Data in this exercise>
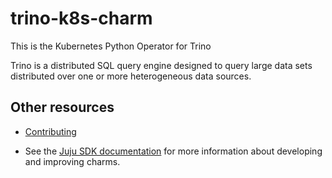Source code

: # trino-k8s-charm
This is the Kubernetes Python Operator for Trino

Trino is a distributed SQL query engine designed to query large data sets distributed over one or more heterogeneous data sources.


## Other resources

- [Contributing](CONTRIBUTING.md)

- See the [Juju SDK documentation](https://juju.is/docs/sdk) for more information about developing and improving charms.
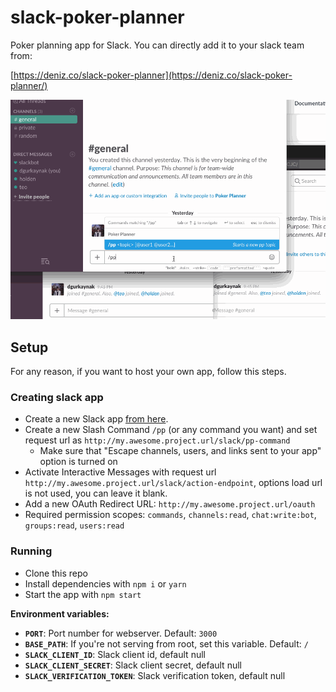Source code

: # slack-poker-planner

Poker planning app for Slack. You can directly add it to your slack team from:

[https://deniz.co/slack-poker-planner](https://deniz.co/slack-poker-planner/)

![Demonstration](demo.gif)

## Setup

For any reason, if you want to host your own app, follow this steps.

### Creating slack app

- Create a new Slack app [from here](https://api.slack.com/apps).
- Create a new Slash Command `/pp` (or any command you want) and set request url as `http://my.awesome.project.url/slack/pp-command`
    - Make sure that "Escape channels, users, and links sent to your app" option is turned on
- Activate Interactive Messages with request url `http://my.awesome.project.url/slack/action-endpoint`, options load url is not used, you can leave it blank.
- Add a new OAuth Redirect URL: `http://my.awesome.project.url/oauth`
- Required permission scopes: `commands`, `channels:read`, `chat:write:bot`, `groups:read`, `users:read`


### Running

- Clone this repo
- Install dependencies with `npm i` or `yarn`
- Start the app with `npm start`

**Environment variables:**
- **`PORT`**: Port number for webserver. Default: `3000`
- **`BASE_PATH`**: If you're not serving from root, set this variable. Default: `/`
- **`SLACK_CLIENT_ID`**: Slack client id, default null
- **`SLACK_CLIENT_SECRET`**: Slack client secret, default null
- **`SLACK_VERIFICATION_TOKEN`**: Slack verification token, default null

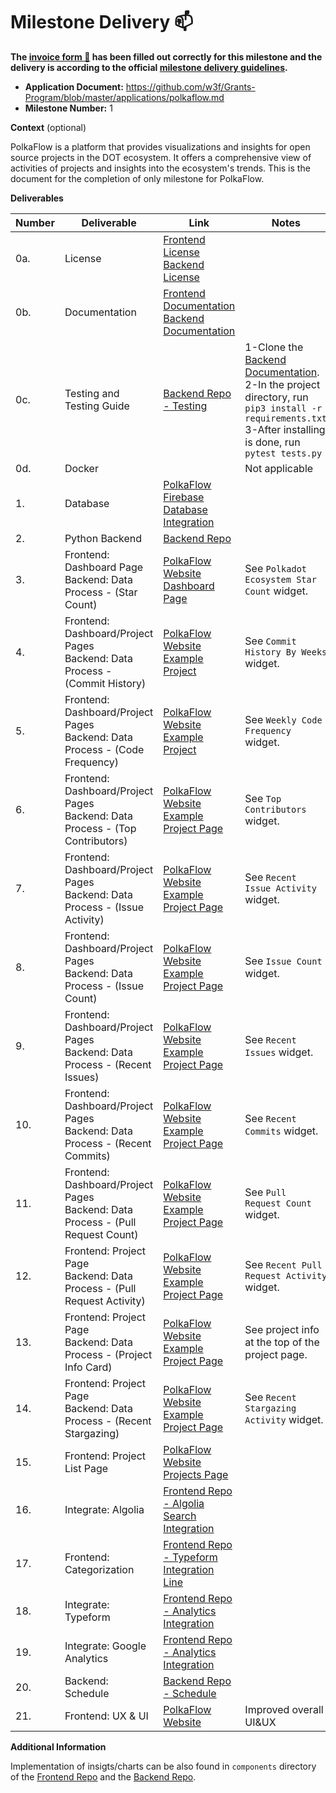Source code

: # Milestone Delivery :mailbox:

**The [invoice form :pencil:](https://docs.google.com/forms/d/e/1FAIpQLSfmNYaoCgrxyhzgoKQ0ynQvnNRoTmgApz9NrMp-hd8mhIiO0A/viewform) has been filled out correctly for this milestone and the delivery is according to the official [milestone delivery guidelines](https://github.com/w3f/Grants-Program/blob/master/docs/Support%20Docs/milestone-deliverables-guidelines.md).**

- **Application Document:** https://github.com/w3f/Grants-Program/blob/master/applications/polkaflow.md
- **Milestone Number:** 1

**Context** (optional)

PolkaFlow is a platform that provides visualizations and insights for open source projects in the DOT ecosystem. It offers a comprehensive view of activities of projects and insights into the ecosystem's trends. This is the document for the completion of only milestone for PolkaFlow.

**Deliverables**

| Number | Deliverable                                                                       | Link                                                                                                                                                                                         | Notes                                                                                                                                                                                                                               |
| ------ | --------------------------------------------------------------------------------- | -------------------------------------------------------------------------------------------------------------------------------------------------------------------------------------------- | ----------------------------------------------------------------------------------------------------------------------------------------------------------------------------------------------------------------------------------- |
| 0a.    | License                                                                           | [Frontend License](https://github.com/justmert/eco-flow-frontend/blob/master/LICENSE)<br>[Backend License](https://github.com/justmert/eco-flow-backend/blob/master/LICENSE)                 |                                                                                                                                                                                                                                     |
| 0b.    | Documentation                                                                     | [Frontend Documentation](https://github.com/justmert/eco-flow-frontend/blob/master/README.md)<br>[Backend Documentation](https://github.com/justmert/eco-flow-backend/blob/master/README.md) |                                                                                                                                                                                                                                     |
| 0c.    | Testing and Testing Guide                                                         | [Backend Repo - Testing](https://github.com/justmert/eco-flow-backend#test-the-app)                                                                                                          | 1-Clone the [Backend Documentation](https://github.com/justmert/eco-flow-backend/blob/master/README.md).<br>2-In the project directory, run `pip3 install -r requirements.txt`<br>3-After installing is done, run `pytest tests.py` |
| 0d.    | Docker                                                                            |                                                                                                                                                                                              | Not applicable                                                                                                                                                                                                                      |
| 1.     | Database                                                                          | [PolkaFlow Firebase Database Integration ](https://github.com/justmert/eco-flow-frontend/blob/master/src/App.js)                                                                             |                                                                                                                                                                                                                                     |
| 2.     | Python Backend                                                                    | [Backend Repo](https://github.com/justmert/eco-flow-backend)                                                                                                                                 |                                                                                                                                                                                                                                     |
| 3.     | Frontend: Dashboard Page<br>Backend: Data Process - (Star Count)                  | [PolkaFlow Website Dashboard Page](https://polkaflow.xyz/dashboard/substrate)                                                                                                                | See `Polkadot Ecosystem Star Count` widget.                                                                                                                                                                                         |
| 4.     | Frontend: Dashboard/Project Pages<br>Backend: Data Process - (Commit History)     | [PolkaFlow Website Example Project](https://polkaflow.xyz/projects/paritytech/substrate)                                                                                                     | See `Commit History By Weeks` widget.                                                                                                                                                                                               |
| 5.     | Frontend: Dashboard/Project Pages<br>Backend: Data Process - (Code Frequency)     | [PolkaFlow Website Example Project](https://polkaflow.xyz/projects/paritytech/substrate)                                                                                                     | See `Weekly Code Frequency` widget.                                                                                                                                                                                                 |
| 6.     | Frontend: Dashboard/Project Pages<br>Backend: Data Process - (Top Contributors)   | [PolkaFlow Website Example Project Page](https://polkaflow.xyz/projects/paritytech/substrate)                                                                                                | See `Top Contributors` widget.                                                                                                                                                                                                      |
| 7.     | Frontend: Dashboard/Project Pages<br>Backend: Data Process - (Issue Activity)     | [PolkaFlow Website Example Project Page](https://polkaflow.xyz/projects/paritytech/substrate)                                                                                                | See `Recent Issue Activity` widget.                                                                                                                                                                                                 |
| 8.     | Frontend: Dashboard/Project Pages<br>Backend: Data Process - (Issue Count)        | [PolkaFlow Website Example Project Page](https://polkaflow.xyz/projects/paritytech/substrate)                                                                                                | See `Issue Count` widget.                                                                                                                                                                                                           |
| 9.     | Frontend: Dashboard/Project Pages<br>Backend: Data Process - (Recent Issues)      | [PolkaFlow Website Example Project Page](https://polkaflow.xyz/projects/paritytech/substrate)                                                                                                | See `Recent Issues` widget.                                                                                                                                                                                                         |
| 10.    | Frontend: Dashboard/Project Pages<br>Backend: Data Process - (Recent Commits)     | [PolkaFlow Website Example Project Page](https://polkaflow.xyz/projects/paritytech/substrate)                                                                                                | See `Recent Commits` widget.                                                                                                                                                                                                        |
| 11.    | Frontend: Dashboard/Project Pages<br>Backend: Data Process - (Pull Request Count) | [PolkaFlow Website Example Project Page](https://polkaflow.xyz/projects/paritytech/substrate)                                                                                                | See `Pull Request Count` widget.                                                                                                                                                                                                    |
| 12.    | Frontend: Project Page<br>Backend: Data Process - (Pull Request Activity)         | [PolkaFlow Website Example Project Page](https://polkaflow.xyz/projects/paritytech/substrate)                                                                                                | See `Recent Pull Request Activity` widget.                                                                                                                                                                                          |
| 13.    | Frontend: Project Page<br>Backend: Data Process - (Project Info Card)             | [PolkaFlow Website Example Project Page](https://polkaflow.xyz/projects/paritytech/substrate)                                                                                                | See project info at the top of the project page.                                                                                                                                                                                    |
| 14.    | Frontend: Project Page<br>Backend: Data Process - (Recent Stargazing)             | [PolkaFlow Website Example Project Page](https://polkaflow.xyz/projects/paritytech/substrate)                                                                                                | See `Recent Stargazing Activity` widget.                                                                                                                                                                                            |
| 15.    | Frontend: Project List Page                                                       | [PolkaFlow Website Projects Page](https://polkaflow.xyz/projects)                                                                                                                            |                                                                                                                                                                                                                                     |
| 16.    | Integrate: Algolia                                                                | [Frontend Repo - Algolia Search Integration ](https://github.com/justmert/eco-flow-frontend/blob/master/src/components/Layouts/Search/search.js)                                             |                                                                                                                                                                                                                                     |
| 17.    | Frontend: Categorization                                                          | [Frontend Repo - Typeform Integration Line ](https://github.com/justmert/eco-flow-frontend/blob/170707defb2e00fbb475a7e338593fd80c343636/src/components/Layouts/Navbar/navbar.js#L96)        |                                                                                                                                                                                                                                     |
| 18.    | Integrate: Typeform                                                               | [Frontend Repo - Analytics Integration](https://github.com/justmert/eco-flow-frontend/blob/master/public/index.html)                                                                         |                                                                                                                                                                                                                                     |
| 19.    | Integrate: Google Analytics                                                       | [Frontend Repo - Analytics Integration](https://github.com/justmert/eco-flow-frontend/blob/master/public/index.html)                                                                         |                                                                                                                                                                                                                                     |
| 20.    | Backend: Schedule                                                                 | [Backend Repo - Schedule](https://github.com/justmert/eco-flow-backend/blob/master/main.py)                                                                                                  |                                                                                                                                                                                                                                     |
| 21.    | Frontend: UX & UI                                                                 | [PolkaFlow Website](https://polkaflow.xyz/)                                                                                                                                                  | Improved overall UI&UX                                                                                                                                                                                                              |

**Additional Information**

Implementation of insigts/charts can be also found in `components` directory of the [Frontend Repo](https://github.com/justmert/eco-flow-frontend/tree/master/src/components) and the [Backend Repo](https://github.com/justmert/eco-flow-backend/blob/master/update.py).
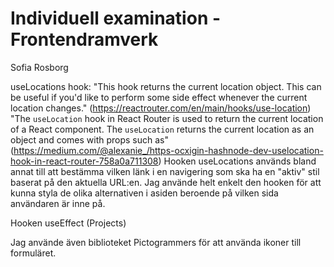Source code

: # Individuell examination - Frontendramverk

Sofia Rosborg

useLocations hook:
"This hook returns the current location object. This can be useful if you'd like to perform some side effect whenever the current location changes." (https://reactrouter.com/en/main/hooks/use-location)
"The `useLocation` hook in React Router is used to return the current location of a React component. The `useLocation` returns the current location as an object and comes with props such as" (https://medium.com/@alexanie_/https-ocxigin-hashnode-dev-uselocation-hook-in-react-router-758a0a711308)
Hooken useLocations används bland annat till att bestämma vilken länk i en navigering som ska ha en "aktiv" stil baserat på den aktuella URL:en. Jag använde helt enkelt den hooken för att kunna styla de olika alternativen i asiden beroende på vilken sida användaren är inne på.

Hooken useEffect (Projects)

Jag använde även biblioteket Pictogrammers för att använda ikoner till formuläret.
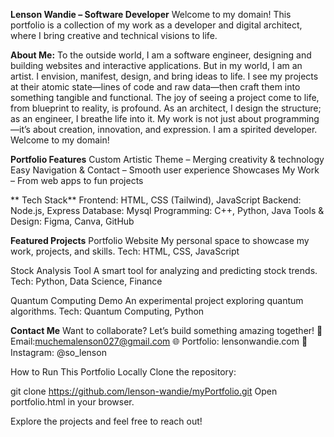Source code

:**Lenson Wandie – Software Developer**
Welcome to my domain! This portfolio is a collection of my work as a developer and digital architect, where I bring creative and technical visions to life.

**About Me:**
To the outside world, I am a software engineer, designing and building websites and interactive applications. But in my world, I am an artist. I envision, manifest, design, and bring ideas to life. I see my projects at their atomic state—lines of code and raw data—then craft them into something tangible and functional.
The joy of seeing a project come to life, from blueprint to reality, is profound. As an architect, I design the structure; as an engineer, I breathe life into it. My work is not just about programming—it’s about creation, innovation, and expression.
I am a spirited developer. Welcome to my domain!

**Portfolio Features**
Custom Artistic Theme – Merging creativity & technology
 Easy Navigation & Contact – Smooth user experience
 Showcases My Work – From web apps to fun projects

** Tech Stack**
    Frontend: HTML, CSS (Tailwind), JavaScript
    Backend: Node.js, Express
    Database: Mysql
    Programming: C++, Python, Java
    Tools & Design: Figma, Canva, GitHub
    
**Featured Projects**
 Portfolio Website
    My personal space to showcase my work, projects, and skills.
    Tech: HTML, CSS, JavaScript
    
Stock Analysis Tool
    A smart tool for analyzing and predicting stock trends.
    Tech: Python, Data Science, Finance
    
 Quantum Computing Demo
    An experimental project exploring quantum algorithms.
    Tech: Quantum Computing, Python
    
**Contact Me**
Want to collaborate? Let’s build something amazing together!
📧 Email:muchemalenson027@gmail.com
🌐 Portfolio: lensonwandie.com
📸 Instagram: @so_lenson

 How to Run This Portfolio Locally
    Clone the repository:
    
git clone https://github.com/lenson-wandie/myPortfolio.git
Open portfolio.html in your browser.

Explore the projects and feel free to reach out!

    
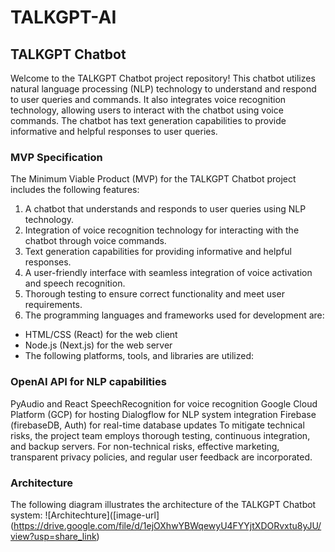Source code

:# TALKGPT-AI
## TALKGPT Chatbot
Welcome to the TALKGPT Chatbot project repository! This chatbot utilizes natural language processing (NLP) technology to understand and respond to user queries and commands. It also integrates voice recognition technology, allowing users to interact with the chatbot using voice commands. The chatbot has text generation capabilities to provide informative and helpful responses to user queries.

### MVP Specification
The Minimum Viable Product (MVP) for the TALKGPT Chatbot project includes the following features:

1. A chatbot that understands and responds to user queries using NLP technology.
2. Integration of voice recognition technology for interacting with the chatbot through voice commands.
3. Text generation capabilities for providing informative and helpful responses.
4. A user-friendly interface with seamless integration of voice activation and speech recognition.
5. Thorough testing to ensure correct functionality and meet user requirements.
6. The programming languages and frameworks used for development are:

- HTML/CSS (React) for the web client
- Node.js (Next.js) for the web server
- The following platforms, tools, and libraries are utilized:

### OpenAI API for NLP capabilities
PyAudio and React SpeechRecognition for voice recognition
Google Cloud Platform (GCP) for hosting
Dialogflow for NLP system integration
Firebase (firebaseDB, Auth) for real-time database updates
To mitigate technical risks, the project team employs thorough testing, continuous integration, and backup servers. For non-technical risks, effective marketing, transparent privacy policies, and regular user feedback are incorporated.

### Architecture
The following diagram illustrates the architecture of the TALKGPT Chatbot system:
![Architechture]([image-url] (https://drive.google.com/file/d/1ejOXhwYBWqewyU4FYYjtXDORvxtu8yJU/view?usp=share_link)





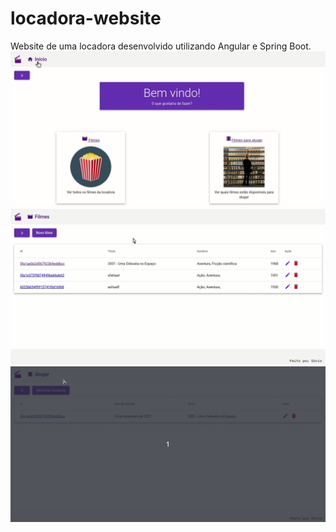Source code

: # locadora-website
Website de uma locadora desenvolvido utilizando Angular e Spring Boot.
![](presentation.gif)\
![](filme-crud.gif)\
![](instancia-crud.gif)
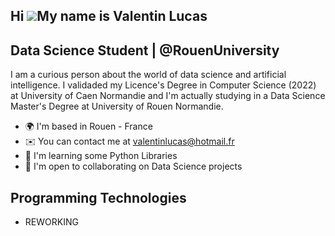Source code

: Hi ![](https://user-images.githubusercontent.com/18350557/176309783-0785949b-9127-417c-8b55-ab5a4333674e.gif)My name is Valentin Lucas 
-----------------------------------------------------------------------------------------------------------------------------------------------------------

Data Science Student | @RouenUniversity
---------------------------------------

I am a curious person about the world of data science and artificial intelligence. I validaded my Licence's Degree in Computer Science (2022) at University of Caen Normandie and I'm actually studying in a Data Science Master's Degree at University of Rouen Normandie.

* 🌍  I'm based in Rouen - France 
* ✉️  You can contact me at [valentinlucas@hotmail.fr](mailto:valentinlucas@hotmail.fr) 
* 🧠  I'm learning some Python Libraries 
* 🤝  I'm open to collaborating on Data Science projects

## Programming Technologies 
- REWORKING
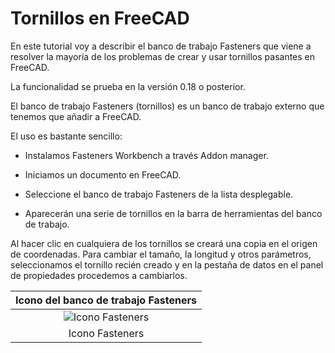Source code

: # Tornillos en FreeCAD

En este tutorial voy a describir el banco de trabajo Fasteners que viene a resolver la mayoría de los problemas de crear y usar tornillos pasantes en FreeCAD.

La funcionalidad se prueba en la versión 0.18 o posterior.

El banco de trabajo Fasteners (tornillos) es un banco de trabajo externo que tenemos que añadir a FreeCAD.

El uso es bastante sencillo:

* Instalamos Fasteners Workbench a través Addon manager.

* Iniciamos un documento en FreeCAD.

* Seleccione el banco de trabajo Fasteners de la lista desplegable.

* Aparecerán una serie de tornillos en la barra de herramientas del banco de trabajo.

Al hacer clic en cualquiera de los tornillos se creará una copia en el origen de coordenadas. Para cambiar el tamaño, la longitud y otros parámetros, seleccionamos el tornillo recién creado y en la pestaña de datos en el panel de propiedades procedemos a cambiarlos.

<center>

| Icono del banco de trabajo Fasteners |
|:-:|
| ![Icono Fasteners](../site/img/icono/Fasteners_workbench_icon.png) |
| Icono Fasteners |

</center>
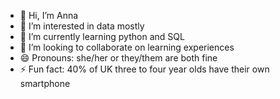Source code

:- 👋 Hi, I’m Anna
- 👀 I’m interested in data mostly
- 🌱 I’m currently learning python and SQL
- 💞️ I’m looking to collaborate on learning experiences
- 😄 Pronouns: she/her or they/them are both fine
- ⚡ Fun fact: 40% of UK three to four year olds have their own smartphone

<!---
aceforvald/aceforvald is a ✨ special ✨ repository because its `README.md` (this file) appears on your GitHub profile.
You can click the Preview link to take a look at your changes.
--->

What this task involves>
From the line holding "- 💞️ I’m looking" through the last line above, reproduce each line exactly and add nothing.

Answer area>
- 💞️ I’m looking to collaborate on learning experiences
- 😄 Pronouns: she/her or they/them are both fine
- ⚡ Fun fact: 40% of UK three to four year olds have their own smartphone

<!---
aceforvald/aceforvald is a ✨ special ✨ repository because its `README.md` (this file) appears on your GitHub profile.
You can click the Preview link to take a look at your changes.
--->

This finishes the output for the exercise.